User-specified link function in R for glm. How to? (no documentation found, what are the arguments to use, etc.) [duplicate] - r

This question already has answers here:
modify glm function to adopt user-specified link function in R
(2 answers)
Closed 7 years ago.
This question has already been somewhat addressed already in the past on this site, but the answers provided are not fully helpful to me. Here are the details of my questions that are actually somewhat different from what has already been discussed here:
After working hard on this, I remained unable to understand how I can define my own user-specified link function in R for glm. I have several questions on this.
First of all, I understand I have to write my own function (likely modifying one that already exists), and - in it - I need to define the following elements:
linkfun: the link function.
linkinv: the inverse of the link function, as a function of "eta".
mu.eta: the first derivative of the invlink respect to eta.
valideta: that must return TRUE if the value of eta are in the correct interval
And return all of this in a list element.
So far, so good.
Here is the first set of my questions:
The link function is sometimes defined as a function of "y" and sometimes as a function of "mu". What must be done in this respect?
Let's take an example, and type make.link("sqrt"). We then indeed discover that linkfun is sqrt(mu), linkinv is eta^2, mu.eta is 2*eta. So far, so good. However, if you look at make.link("log"), mu.eta is not simply exp(eta) as it should, but pmax(exp(eta), .Machine$double.eps) (i.e., the maximal values of the first derivative for all the eta vector). Why? I remained unable to understand this.
Just for my curiosity, why the algorithm needs the first derivative of the invlink respect to eta? This is not fully clear to me.
In my specific case, I need a quasi-logistic regression for binomial data. Instead of having a standard logit function log(p/(1-p)), I need to have the slightly modified link function (if p is defined as Y/N): log((Y+0.5)/(N-Y+0.5)).
My other question in this case is:
I remained unable to built this.. Can someone give me some hints?
Where can I find a detailed explanation of all of this? I have looked at the good old Chambers & Hastie book (1992), but the explanation is not sufficient. Are there any detailed courses available on the web, etc.?

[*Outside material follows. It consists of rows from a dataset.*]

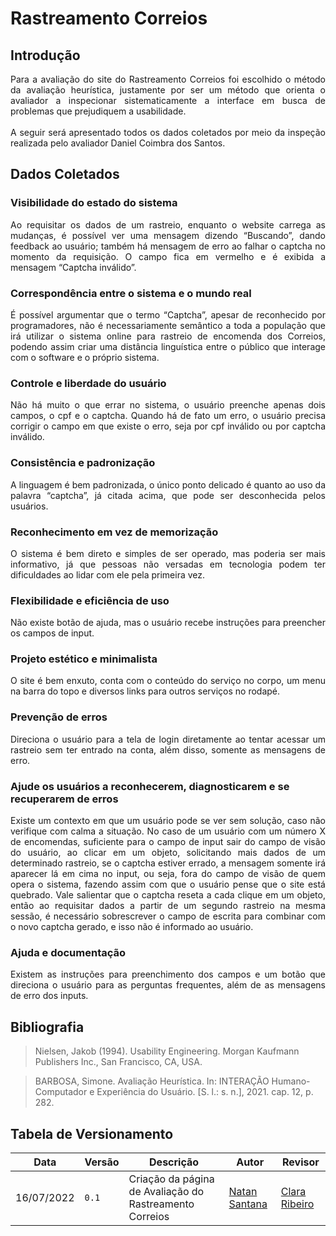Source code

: # Rastreamento Correios

## Introdução

<div style="text-align: justify">
Para a avaliação do site do Rastreamento Correios foi escolhido o método da avaliação
heurística, justamente por ser um método que orienta o avaliador a inspecionar
sistematicamente a interface em busca de problemas que prejudiquem a usabilidade.
<br/> <br/>
A seguir será apresentado todos os dados coletados por meio da inspeção realizada pelo avaliador Daniel Coimbra dos Santos.
</div>

## Dados Coletados

### Visibilidade do estado do sistema

<div style="text-align: justify">
Ao requisitar os dados de um rastreio, enquanto o website
carrega as mudanças, é possível ver uma mensagem dizendo “Buscando”, dando feedback ao
usuário; também há mensagem de erro ao falhar o captcha no momento da requisição. O
campo fica em vermelho e é exibida a mensagem “Captcha inválido”.
</div>

### Correspondência entre o sistema e o mundo real

<div style="text-align: justify">
É possível argumentar que o termo
“Captcha”, apesar de reconhecido por programadores, não é necessariamente semântico a
toda a população que irá utilizar o sistema online para rastreio de encomenda dos Correios,
podendo assim criar uma distância linguística entre o público que interage com o software e o
próprio sistema.
</div>

### Controle e liberdade do usuário

<div style="text-align: justify">
Não há muito o que errar no sistema, o usuário preenche
apenas dois campos, o cpf e o captcha. Quando há de fato um erro, o usuário precisa corrigir o
campo em que existe o erro, seja por cpf inválido ou por captcha inválido.
</div>

### Consistência e padronização

<div style="text-align: justify">
A linguagem é bem padronizada, o único ponto delicado é
quanto ao uso da palavra “captcha”, já citada acima, que pode ser desconhecida pelos
usuários.
</div>

### Reconhecimento em vez de memorização

<div style="text-align: justify">
O sistema é bem direto e simples de ser operado,
mas poderia ser mais informativo, já que pessoas não versadas em tecnologia podem ter
dificuldades ao lidar com ele pela primeira vez.
</div>

### Flexibilidade e eficiência de uso

<div style="text-align: justify">
Não existe botão de ajuda, mas o usuário recebe instruções
para preencher os campos de input.
</div>

### Projeto estético e minimalista

<div style="text-align: justify">
O site é bem enxuto, conta com o conteúdo do serviço no
corpo, um menu na barra do topo e diversos links para outros serviços no
rodapé.
</div>

### Prevenção de erros

<div style="text-align: justify">
Direciona o usuário para a tela de login diretamente ao tentar acessar um
rastreio sem ter entrado na conta, além disso, somente as mensagens de erro.
</div>

### Ajude os usuários a reconhecerem, diagnosticarem e se recuperarem de erros

<div style="text-align: justify">
Existe um
contexto em que um usuário pode se ver sem solução, caso não verifique com calma a
situação. No caso de um usuário com um número X de encomendas, suficiente para o campo
de input sair do campo de visão do usuário, ao clicar em um objeto, solicitando mais dados de
um determinado rastreio, se o captcha estiver errado, a mensagem somente irá aparecer lá em
cima no input, ou seja, fora do campo de visão de quem opera o sistema, fazendo assim com
que o usuário pense que o site está quebrado. Vale salientar que o captcha reseta a cada
clique em um objeto, então ao requisitar dados a partir de um segundo rastreio na mesma
sessão, é necessário sobrescrever o campo de escrita para combinar com o novo captcha
gerado, e isso não é informado ao usuário.
</div>

### Ajuda e documentação

<div style="text-align: justify">
Existem as instruções para preenchimento dos campos e um botão
que direciona o usuário para as perguntas frequentes, além de as mensagens de erro dos
inputs.
</div>

## Bibliografia
> Nielsen, Jakob (1994). Usability Engineering. Morgan Kaufmann Publishers Inc., San Francisco, CA, USA.

> BARBOSA, Simone. Avaliação Heurística. In: INTERAÇÃO Humano-Computador e Experiência do Usuário. [S. l.: s. n.], 2021. cap. 12, p. 282.

## Tabela de Versionamento

| Data | Versão | Descrição | Autor | Revisor |
| ---- | ------ | --------- | ----- | ------- |
| 16/07/2022 | `0.1`  | Criação da página de Avaliação do Rastreamento Correios | [Natan Santana](https://github.com/Neitan2001) | [Clara Ribeiro](https://github.com/clara-ribeiro)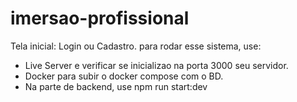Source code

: # imersao-profissional

Tela inicial: Login ou Cadastro.
para rodar esse sistema, use:
- Live Server e verificar se inicializao na porta 3000 seu servidor.
- Docker para subir o docker compose com o BD.
- Na parte de backend, use npm run start:dev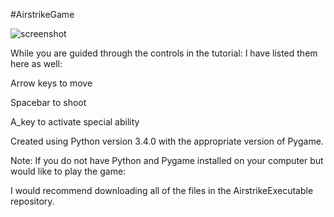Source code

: #AirstrikeGame

![screenshot](https://raw.github.com/DanSehayek/AirstrikeGame/master/AirstrikeGameplay.png)

While you are guided through the controls in the tutorial: I have listed them here as well:

Arrow keys to move

Spacebar to shoot

A_key to activate special ability

Created using Python version 3.4.0 with the appropriate version of Pygame.

Note: If you do not have Python and Pygame installed on your computer but would like to play the game:

I would recommend downloading all of the files in the AirstrikeExecutable repository.
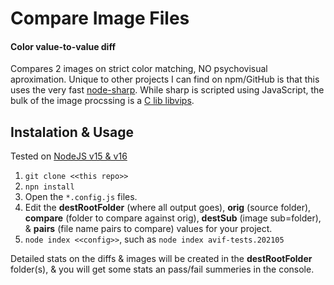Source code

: # Compare Image Files

#### Color value-to-value diff

Compares 2 images on strict color matching, NO psychovisual aproximation.
Unique to other projects I can find on npm/GitHub is that this uses the very fast [node-sharp](https://sharp.pixelplumbing.com/).  While sharp is scripted using JavaScript, the bulk of the image procssing is a [C lib libvips](https://github.com/libvips/libvips).

## Instalation & Usage

Tested on [NodeJS v15 & v16](https://nodejs.org/)

1. `git clone <<this repo>>`
2. `npn install`
3. Open the `*.config.js` files.
4. Edit the **destRootFolder** (where all output goes), **orig** (source folder), **compare** (folder to compare against orig), **destSub** (image sub=folder), & **pairs** (file name pairs to compare) values for your project.
5. `node index <<config>>`, such as `node index avif-tests.202105`

Detailed stats on the diffs & images will be created in the **destRootFolder** folder(s), & you will get some stats an pass/fail summeries in the console.
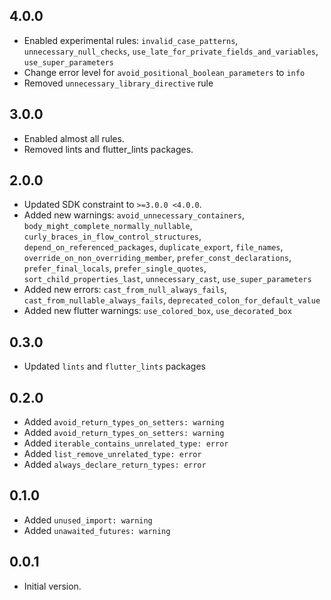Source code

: ## 4.0.0
- Enabled experimental rules: `invalid_case_patterns`, `unnecessary_null_checks`, 
 `use_late_for_private_fields_and_variables`, `use_super_parameters`
- Change error level for `avoid_positional_boolean_parameters` to `info`
- Removed `unnecessary_library_directive` rule

## 3.0.0
- Enabled almost all rules.
- Removed lints and flutter_lints packages.

## 2.0.0
- Updated SDK constraint to `>=3.0.0 <4.0.0`.
- Added new warnings: `avoid_unnecessary_containers`, `body_might_complete_normally_nullable`,
 `curly_braces_in_flow_control_structures`, `depend_on_referenced_packages`, `duplicate_export`, `file_names`,
 `override_on_non_overriding_member`, `prefer_const_declarations`, `prefer_final_locals`, `prefer_single_quotes`,
 `sort_child_properties_last`, `unnecessary_cast`, `use_super_parameters`
- Added new errors: `cast_from_null_always_fails`, `cast_from_nullable_always_fails`,
 `deprecated_colon_for_default_value`
- Added new flutter warnings: `use_colored_box`, `use_decorated_box`

## 0.3.0
- Updated `lints` and `flutter_lints` packages

## 0.2.0
- Added `avoid_return_types_on_setters: warning`
- Added `avoid_return_types_on_setters: warning`
- Added `iterable_contains_unrelated_type: error`
- Added `list_remove_unrelated_type: error`
- Added `always_declare_return_types: error`

## 0.1.0
- Added `unused_import: warning`
- Added `unawaited_futures: warning`

## 0.0.1
- Initial version.
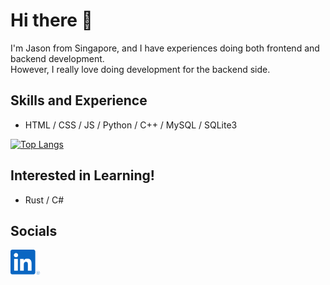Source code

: # Hi there 👋

I'm Jason from Singapore, and I have experiences doing both frontend and backend development.<br>
However, I really love doing development for the backend side.

## Skills and Experience
- HTML / CSS / JS / Python / C++ / MySQL / SQLite3

[![Top Langs](https://github-readme-stats.vercel.app/api/top-langs/?username=kjhjason&layout=compact&theme=dark&hide=html)](https://github.com/anuraghazra/github-readme-stats)

## Interested in Learning!
- Rust / C#

## Socials
[<img src='res/linkedIn_logo.svg' alt='linkedin logo' height='40'>](https://www.linkedin.com/in/kjhjason/)
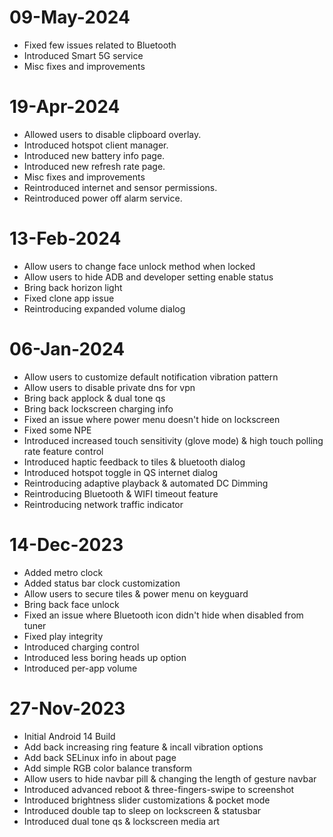 # 09-May-2024
- Fixed few issues related to Bluetooth
- Introduced Smart 5G service
- Misc fixes and improvements

# 19-Apr-2024
- Allowed users to disable clipboard overlay.
- Introduced hotspot client manager.
- Introduced new battery info page.
- Introduced new refresh rate page.
- Misc fixes and improvements
- Reintroduced internet and sensor permissions.
- Reintroduced power off alarm service.

# 13-Feb-2024
- Allow users to change face unlock method when locked
- Allow users to hide ADB and developer setting enable status
- Bring back horizon light
- Fixed clone app issue
- Reintroducing expanded volume dialog

# 06-Jan-2024
- Allow users to customize default notification vibration pattern
- Allow users to disable private dns for vpn
- Bring back applock & dual tone qs
- Bring back lockscreen charging info
- Fixed an issue where power menu doesn't hide on lockscreen
- Fixed some NPE
- Introduced increased touch sensitivity (glove mode) & high touch polling rate feature control
- Introduced haptic feedback to tiles & bluetooth dialog
- Introduced hotspot toggle in QS internet dialog
- Reintroducing adaptive playback & automated DC Dimming
- Reintroducing Bluetooth & WIFI timeout feature
- Reintroducing network traffic indicator

# 14-Dec-2023
- Added metro clock
- Added status bar clock customization
- Allow users to secure tiles & power menu on keyguard
- Bring back face unlock
- Fixed an issue where Bluetooth icon didn't hide when disabled from tuner
- Fixed play integrity
- Introduced charging control
- Introduced less boring heads up option
- Introduced per-app volume

# 27-Nov-2023
- Initial Android 14 Build
- Add back increasing ring feature & incall vibration options
- Add back SELinux info in about page
- Add simple RGB color balance transform
- Allow users to hide navbar pill & changing the length of gesture navbar
- Introduced advanced reboot & three-fingers-swipe to screenshot
- Introduced brightness slider customizations & pocket mode
- Introduced double tap to sleep on lockscreen & statusbar
- Introduced dual tone qs & lockscreen media art
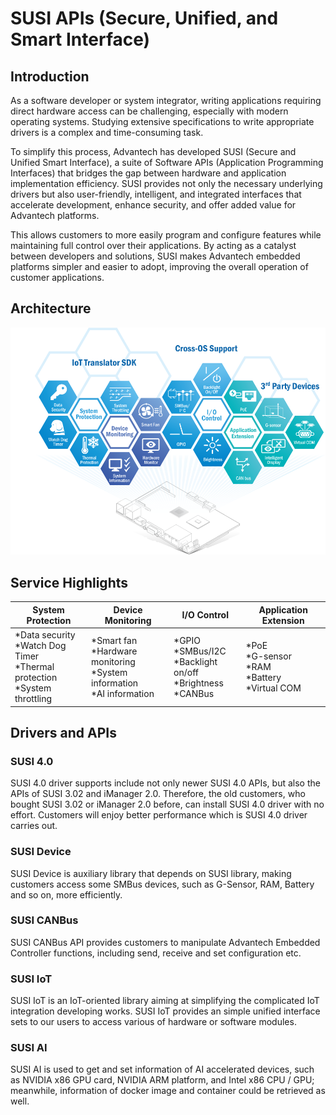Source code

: # SUSI APIs (Secure, Unified, and Smart Interface)
## Introduction
As a software developer or system integrator, writing applications requiring direct hardware access can be challenging, especially with modern operating systems. Studying extensive specifications to write appropriate drivers is a complex and time-consuming task.

To simplify this process, Advantech has developed SUSI (Secure and Unified Smart Interface), a suite of Software APIs (Application Programming Interfaces) that bridges the gap between hardware and application implementation efficiency. SUSI provides not only the necessary underlying drivers but also user-friendly, intelligent, and integrated interfaces that accelerate development, enhance security, and offer added value for Advantech platforms.

This allows customers to more easily program and configure features while maintaining full control over their applications. By acting as a catalyst between developers and solutions, SUSI makes Advantech embedded platforms simpler and easier to adopt, improving the overall operation of customer applications.

## Architecture

![image](Image/SUSI.png)

## Service Highlights

| System Protection | Device Monitoring | I/O Control | Application Extension |
| ----------------- | ----------------- | ----------- | ----------- |
| *Data security <br>*Watch Dog Timer <br>*Thermal protection<br> *System throttling              | *Smart fan <br>*Hardware monitoring <br>*System information <br>*AI information             | *GPIO <br>*SMBus/I2C <br>*Backlight on/off <br>*Brightness <br>*CANBus | *PoE <br>*G-sensor <br>*RAM <br> *Battery <br>*Virtual COM |

## Drivers and APIs

### SUSI 4.0
SUSI 4.0 driver supports include not only newer SUSI 4.0 APIs, but also the APIs of SUSI 3.02 and iManager 2.0. Therefore, the old customers, who bought SUSI 3.02 or iManager 2.0 before, can install SUSI 4.0 driver with no effort. Customers will enjoy better performance which is SUSI 4.0 driver carries out.

### SUSI Device
SUSI Device is auxiliary library that depends on SUSI library, making customers access some SMBus devices, such as G-Sensor, RAM, Battery and so on, more efficiently.

### SUSI CANBus
SUSI CANBus API provides customers to manipulate Advantech Embedded Controller functions, including send, receive and set configuration etc.

### SUSI IoT
SUSI IoT is an IoT-oriented library aiming at simplifying the complicated IoT integration developing works. SUSI IoT provides an simple unified interface sets to our users to access various of hardware or software modules.

### SUSI AI
SUSI AI is used to get and set information of AI accelerated devices, such as NVIDIA x86 GPU card, NVIDIA ARM platform, and Intel x86 CPU / GPU; meanwhile, information of docker image and container could be retrieved as well.
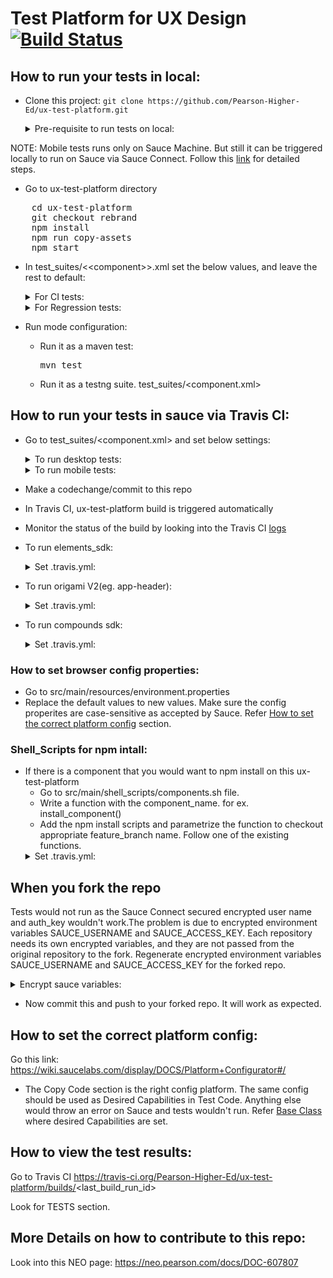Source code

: # Test Platform for UX Design [![Build Status](https://travis-ci.org/Pearson-Higher-Ed/ux-test-platform.svg?branch=master)](https://travis-ci.org/Pearson-Higher-Ed/ux-test-platform)

## How to run your tests in local:
* Clone this project:
    `git clone https://github.com/Pearson-Higher-Ed/ux-test-platform.git`

    <details>
    <summary> Pre-requisite to run tests on local: </summary>
	Have <a href="https://nodejs.org/en/download/">node </a> and <a href="http://maven.apache.org/install.html">maven</a> installed on your machine.<br>
	1. elements_sdk:	
	<details> 
      <summary>Install _elements sdk_ on your local machine and copy the _elements.css_ file to /ux-test-       platform/src/main/java/elements/css/ </summary>
        <pre>
        git clone https://github.com/Pearson-Higher-Ed/elements.git
        cd elements
        git checkout branch-name
        npm install
        npm run build
        cp elements/dist/css/elements.css /ux-test-platform/src/main/java/elements/css/</pre>
    </details>
	2. origami_v2:
    <details> 
      <summary>Install origami v2 component(eg. app-header) on your local machine and copy the dist.app-header.js file to /ux-test- platform/src/main/java/origamiV2/jsfiles/appHeader/
    </summary>
    <pre>
        git clone https://github.com/Pearson-Higher-Ed/app-header.git
        cd app-header
        git checkout branch-name
        npm install
        npm run build
        cp app-header/build/dist.app-header.js /ux-test-platform/src/main/java/origamiV2/jsfiles/appHeader/
        cp app-header/node_modules/pearson-elements/dist/css/elements.css /ux-test-platform/src/main/java/origamiV2/css/appHeader/
        cp -R app-header/node_modules/pearson-elements/dist/fonts /ux-test-platform/</pre>
    </details>
	3. compounds_sdk:
	<details>
		<summary>Install _compounds sdk_ on your local machine and copy the dist.compounds.js and dev.compounds.js file to /ux-test- platform/src/main/java/compounds/jsfiles/ </summary>
        <pre>
        git clone https://github.com/Pearson-Higher-Ed/compounds.git
        cd compounds
        git checkout branch-name
        npm install
        npm run build
        cp compounds/build/dist.compounds.js /ux-test-platform/src/main/java/compounds/jsfiles/
        cp compounds/build/dev.compounds.js /ux-test-platform/src/main/java/compounds/jsfiles/
        cp compounds/node_modules/pearson-elements/dist/css/elements.css /ux-test-platform/src/main/java/compounds/css/</pre>		
	</details>
    </details>

NOTE: Mobile tests runs only on Sauce Machine. But still it can be triggered locally to run on Sauce via Sauce Connect. Follow this <a href="https://neo.pearson.com/docs/DOC-617300">link</a> for detailed steps.

* Go to ux-test-platform directory
<pre>
    cd ux-test-platform
    git checkout rebrand
    npm install
    npm run copy-assets
    npm start</pre>
 * In test_suites/&lt;&lt;component&gt;&gt;.xml set the below values, and leave the rest to default:
    <details>
    <summary>For CI tests:</summary><pre>
    &lt;include name="desktop-ci"/&gt;</pre>
    </details>
    <details>
    <summary>For Regression tests:</summary>
    <pre>
    &lt;include name="desktop-regression"/&gt;</pre>
    </details>

* Run mode configuration:
	* Run it as a maven test:<pre>mvn test</pre>
	* Run it as a testng suite. test_suites/<component.xml>
	
## How to run your tests in sauce via Travis CI:
* Go to test_suites/<component.xml> and set below settings:
    <details>
    <summary>To run desktop tests:</summary>
    <pre>&lt;include name="desktop-ci"/&gt;</pre>
    </details>
    <details>
    <summary>To run mobile tests:</summary>
    <pre>&lt;include name="mobie-regression"/&gt;</pre>
    </details>

* Make a codechange/commit to this repo
* In Travis CI, ux-test-platform build is triggered automatically
* Monitor the status of the build by looking into the Travis CI <a href="https://travis-ci.org/Pearson-Higher-Ed/ux-test-platform/builds">logs</a>
* To run elements_sdk:
    <details>
    <summary>Set .travis.yml: </summary>
    <pre>
    export component=elements_sdk
    export feature_branch=v1
    chmod 777 ./src/main/shell_scripts/components.sh
    ./src/main/shell_scripts/components.sh
    mvn -Dtest_suite_xml=elements_sdk.xml test</pre>
    </details>
* To run origami V2(eg. app-header):
    <details>
    <summary>Set .travis.yml: </summary>
    <pre>
    export component=app-header
    export feature_branch=master
    chmod 777 ./src/main/shell_scripts/components.sh
    ./src/main/shell_scripts/components.sh
    mvn -Dtest_suite_xml=app_header.xml test</pre>
    </details>
* To run compounds sdk:
    <details>
    <summary>Set .travis.yml: </summary>
    <pre>
    export component=compounds_sdk
    export feature_branch=v0
    chmod 777 ./src/main/shell_scripts/components.sh
    ./src/main/shell_scripts/components.sh
    mvn -Dtest_suite_xml=compounds_sdk.xml test</pre>
    </details>

### How to set browser config properties:
* Go to src/main/resources/environment.properties
* Replace the default values to new values. Make sure the config properites are case-sensitive as accepted by Sauce. Refer [How to set the correct platform config](#How-to-set-the-correct-platform-config:) section.

### Shell_Scripts for npm intall:
* If there is a component that you would want to npm install on this ux-test-platform
    * Go to src/main/shell_scripts/components.sh file.
    * Write a function with the component_name. for ex. install_component()
    * Add the npm install scripts and parametrize the function to checkout appropriate feature_branch name. Follow one of the existing     functions.
    <details>
    <summary>Set .travis.yml: </summary>
      <pre>script:
            export component=component_name
            export feature_branch=feature_branch_name
            mvn -Dtest_suite_xml=component_name.xml test</pre>
      </details>

## When you fork the repo
Tests would not run as the Sauce Connect secured encrypted user name and auth_key wouldn't work.The problem is due to encrypted environment variables SAUCE_USERNAME and SAUCE_ACCESS_KEY. Each repository needs its own encrypted variables, and they are not passed from the original repository to the fork. Regenerate encrypted environment variables SAUCE_USERNAME and SAUCE_ACCESS_KEY for the forked repo.
    <details>
    <summary>Encrypt sauce variables:</summary>
    <pre>
    cd ux-test-platform
    travis encrypt SAUCE_USERNAME=p_PDAauto   //This generates a new encrypted value. Simply replace the first 'secure' value in .travis.yml to this newly generated value
    travis encrypt SAUCE_ACCESS_KEY=xxx-xxx-xxx //This generates a new encrypted value. Simply replace the second 'secure' value in .travis.yml to this newly generated value</pre>
    </details>
* Now commit this and push to your forked repo. It will work as expected.

## How to set the correct platform config:
Go this link: https://wiki.saucelabs.com/display/DOCS/Platform+Configurator#/
* The Copy Code section is the right config platform. The same config should be used as Desired Capabilities in Test Code. Anything else would throw an error on Sauce and tests wouldn't run.
        Refer <a href="https://github.com/Pearson-Higher-Ed/ux-test-platform/blob/rebrand/src/main/java/utilities/BaseClass.java">Base Class </a> where desired Capabilities are set.

## How to view the test results:
Go to Travis CI https://travis-ci.org/Pearson-Higher-Ed/ux-test-platform/builds/<last_build_run_id&gt;

Look for TESTS section.

## More Details on how to contribute to this repo:
Look into this NEO page: https://neo.pearson.com/docs/DOC-607807
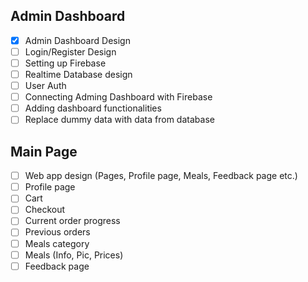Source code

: ## Admin Dashboard


- [x] Admin Dashboard Design
- [ ] Login/Register Design
- [ ] Setting up Firebase
- [ ] Realtime Database design
- [ ] User Auth
- [ ] Connecting Adming Dashboard with Firebase
- [ ] Adding dashboard functionalities
- [ ] Replace dummy data with data from database

## Main Page


- [ ] Web app design (Pages, Profile page, Meals, Feedback page etc.)
- [ ] Profile page
- [ ] Cart
- [ ] Checkout
- [ ] Current order progress
- [ ] Previous orders
- [ ] Meals category
- [ ] Meals (Info, Pic, Prices)
- [ ] Feedback page
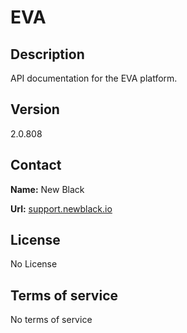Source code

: # EVA

## Description

API documentation for the EVA platform.

## Version

2.0.808

## Contact

**Name:** New Black

**Url:** [support.newblack.io](https://support.newblack.io)

## License

No License

## Terms of service

No terms of service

Not sure whether I can answer all of your questions, but I give it a try:
Can you specify a linkfun which takes mu and y? Up to my knowledge, the link function should only tkae mu as the GLM (as opposed to the LM) models a function of the expecetd value mu (aka linkfunction) instead of the expecetd value itself. Hence, there should be only mu as an argument.
This has to do with vectorization. pmax returns the parallel maxima and we want to assure that we do not report values smaller than Machine$double.eps. So the linkfun does not return the maximum of all exp(eta) (that would be max(exp(eta), .Machine$double.eps)). Imagine now that eta is now a vector of all eta for which you want to calculate then linkinv, with pmax(.) you make sure that you return exp(eta) only in these cases where it is indeed larger than .Machine$double.eps. So you return also a vector of maxima. (try pmax(1:6, 4) you will get [1] 4 4 4 4 5 6)
You need the first derivative in order to calcuate the estimator of the score function of dL / dbeta[j] = sum_i^n((y[i] - mu[i])/(a(phi[i] * V(mu[i])x[ij]/g'(mu[i]) = 0. That is the derivative of the likelihood function w.r.t. to beta[j] (i.e. dL/dbeta[j]) depends on:
a(phi[i]) is a (known) function of the dispersion parameter coming from the respective distribution (e.g. a(phi) = phi = sigma^2 for the normal distribution)
V(mu[i]) for distributions of the exponential family (for which the GLM was designed) you can derive that var(Y) can be written as a(phi) * V(mu) indicating that the variance is indeed a function of the mean.
g'(mu[i]) is finally the derivative of the link function. So in order to solve the score function (thus to get estimates for beta[j], you will need the derivative of the link function
So in your case you need to define:
the linkfun
the inverse
the derivative
function to validate eta
I see your problem that you link function would also need to take y as an parameter, however, I am not sure whether the glm can deal with it, because in its fitting mechanism it will call linkfun at some point and looking at the pre-defined linkfuns, all of these require just one parameter. You could get around with that if you twist the code of glm but this will be quite some work to do (all things untested and just as food for thoughts without any guarantee that it will work):
Provide your linkfun/linkinvers etc as something like function(mu, y) [whatever you want to have here]
Create a copy of glm.fit (glm.fit2 say)
Change calls fo linkfun(mu), linkinv(eta) etc to linkfun(mu, y), linkinv(eta, y) and so forth
when you call your glm provide method = "glm.fit2" to tell glm that it should use your own fitting procedure.
The refernce book for that is McCullagh, Nelder: Generalized Linear Models. Where you find all the explanations about the exponential family of distributions, score functions etc.
You can look into function powerVarianceFamily of package EQL which also uses parameterized families for extended quasi likelihood estaimation.
Update
As just learned from the excellent answer in the previous post, no need to redefine the glm.fit as long as you use y in you linkfun, as by the time linkfun is called y should be known in the encapsualting function. So you should define linkfun like this
function(mu) [a function which uses mu and y -
as y is known within the context where this function is called]

Related

CRAN package submission: "Error: C stack usage is too close to the limit"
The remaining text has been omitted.